Graduate profile: Finance Ph.D. student's research on tax evasion in Greece gets worldwide attention
His doctorate is not quite yet in hand, but Nikolaos Artavanis of Athens, Greece, a finance student in the Pamplin College of Business, has already captured national and international attention and made an impact on policy with his research.
Artavanis, who will receive his Ph.D. later this month, co-authored a recent study on tax evasion in Greece that is currently among the top 10 papers on tax law in Social Science Research Network, considered the world’s premier open-access repository of scholarly research.
The study, which found that professionals were the biggest tax dodgers, also received extensive coverage by the media in the United States and abroad, including the New York Times, Wall Street Journal, Financial Times, Economist, Guardian, and International Herald Tribune.
Artavanis, a Greek national, has presented his paper at major conferences in his field.

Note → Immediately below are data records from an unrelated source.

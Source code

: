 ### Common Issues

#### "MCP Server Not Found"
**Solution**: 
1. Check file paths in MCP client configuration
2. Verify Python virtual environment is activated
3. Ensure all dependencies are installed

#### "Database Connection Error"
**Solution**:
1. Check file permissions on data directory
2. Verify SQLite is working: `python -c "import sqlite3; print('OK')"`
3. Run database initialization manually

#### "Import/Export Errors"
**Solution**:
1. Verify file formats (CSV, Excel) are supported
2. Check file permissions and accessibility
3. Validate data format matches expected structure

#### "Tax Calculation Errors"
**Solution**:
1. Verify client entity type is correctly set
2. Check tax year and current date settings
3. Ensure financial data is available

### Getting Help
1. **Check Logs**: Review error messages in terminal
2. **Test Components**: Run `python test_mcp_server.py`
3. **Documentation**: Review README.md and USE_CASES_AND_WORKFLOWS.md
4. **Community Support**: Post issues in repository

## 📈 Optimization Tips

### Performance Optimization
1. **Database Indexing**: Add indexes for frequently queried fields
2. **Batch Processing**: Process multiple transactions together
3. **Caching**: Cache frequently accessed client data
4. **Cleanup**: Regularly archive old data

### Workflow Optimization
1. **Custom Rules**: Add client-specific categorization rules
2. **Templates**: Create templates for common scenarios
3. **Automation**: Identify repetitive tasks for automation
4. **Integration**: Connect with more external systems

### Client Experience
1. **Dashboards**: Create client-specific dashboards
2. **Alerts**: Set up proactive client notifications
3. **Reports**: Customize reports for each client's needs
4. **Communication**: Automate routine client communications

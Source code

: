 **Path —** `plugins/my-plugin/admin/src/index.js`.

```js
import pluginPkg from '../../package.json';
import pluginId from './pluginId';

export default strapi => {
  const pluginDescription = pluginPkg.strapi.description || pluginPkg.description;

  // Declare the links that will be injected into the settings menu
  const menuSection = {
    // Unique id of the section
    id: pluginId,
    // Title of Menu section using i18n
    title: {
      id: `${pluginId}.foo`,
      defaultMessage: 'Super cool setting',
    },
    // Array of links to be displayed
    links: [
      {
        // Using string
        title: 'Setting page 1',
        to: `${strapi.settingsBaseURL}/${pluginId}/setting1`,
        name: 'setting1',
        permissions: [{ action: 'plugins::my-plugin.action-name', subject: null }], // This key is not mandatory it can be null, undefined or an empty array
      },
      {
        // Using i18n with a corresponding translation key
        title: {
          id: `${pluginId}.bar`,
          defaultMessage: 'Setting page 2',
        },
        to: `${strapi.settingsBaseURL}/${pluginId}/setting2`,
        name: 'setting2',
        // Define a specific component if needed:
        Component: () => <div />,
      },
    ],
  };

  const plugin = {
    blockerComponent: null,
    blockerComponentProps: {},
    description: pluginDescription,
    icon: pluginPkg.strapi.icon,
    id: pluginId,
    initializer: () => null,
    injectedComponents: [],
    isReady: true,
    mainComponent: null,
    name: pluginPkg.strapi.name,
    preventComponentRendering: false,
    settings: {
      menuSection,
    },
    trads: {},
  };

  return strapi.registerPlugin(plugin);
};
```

In his home country, he says, the study’s impact has been apparent in ongoing changes in tax legislation and tax compliance enforcement. “Shortly after the presentation of our paper in Athens last September, the Greek government decided to take measures to limit the tax evasion among self-employed professionals,” Artavanis said.
“More importantly, the extensive coverage of our study by the Greek media helped to raise public awareness regarding the significance of the problem and facilitated the acceptance of the forthcoming tax reform.”
Artavanis began studying topics related to the Greek financial crisis in 2009 with Adair Morse (University of Chicago and University of California, Berkeley) and Margarita Tsoutsoura (University of Chicago). The tax evasion project, the first of their several studies on the crisis, has been particularly successful, he said.
Using bank data, their study assessed the incidence and distribution of tax evasion across industries or occupations and examined the persistence of the phenomenon, “as a first step to implement solutions,” he said.
“Our results suggest that tax evasion was one of the main contributing factors to the current state of the Greek economy,” Artavanis said. “We conservatively estimate 28 billion euros (nearly $36 billion) in evaded taxable income for 2009, just for the self-employed. At a tax rate of 40 percent, the foregone tax revenues would account for about 30 percent of the Greek budget deficit shortfall that year.”
The study found that, on average, the true income of the self-employed is nearly twice this group’s reported income. Doctors, engineers, private tutors, financial services agents, accountants, and lawyers were the biggest tax evaders, with “the highest reported-to-true income multipliers.”
Artavanis notes three key findings: “Our evidence suggests that the problem is more pronounced in industries with weak paper trails, reveals inefficiencies in the enforcement mechanism, and documents the lack of political willpower to enact tax reform.”
For his dissertation, “A Treatise on Downside Risk,” Artavanis tackled another topic: an alternative approach for the estimation of investment risk that takes into account only unfavorable outcomes (or losses).
“Even though I evaluate the use of downside risk in asset pricing, the theoretical results can be applied in any field — engineering, biology, and medicine, for example — and, in general, in any case where unfavorable outcomes are more important than favorable ones in the determination of risk.”
His dissertation develops the theoretical background for the appropriate estimation method of systematic downside risk and “uses downside risk to explain a persistent market anomaly — the contrarian effect, or long-term stock return reversals.”
He hopes his research will contribute to both finance theory and practice. “It provides a measure of downside risk that is as easy to calculate as traditional risk but captures more effectively the notion of risk as people truly perceive it — risk that is more closely related to bad outcomes,” Artavanis said.
“This measure has superior explanatory power over the cross section of stock returns and provides a new perspective of risk that can explain phenomena that appear as anomalies, when risk is measured over both bad and good outcomes.”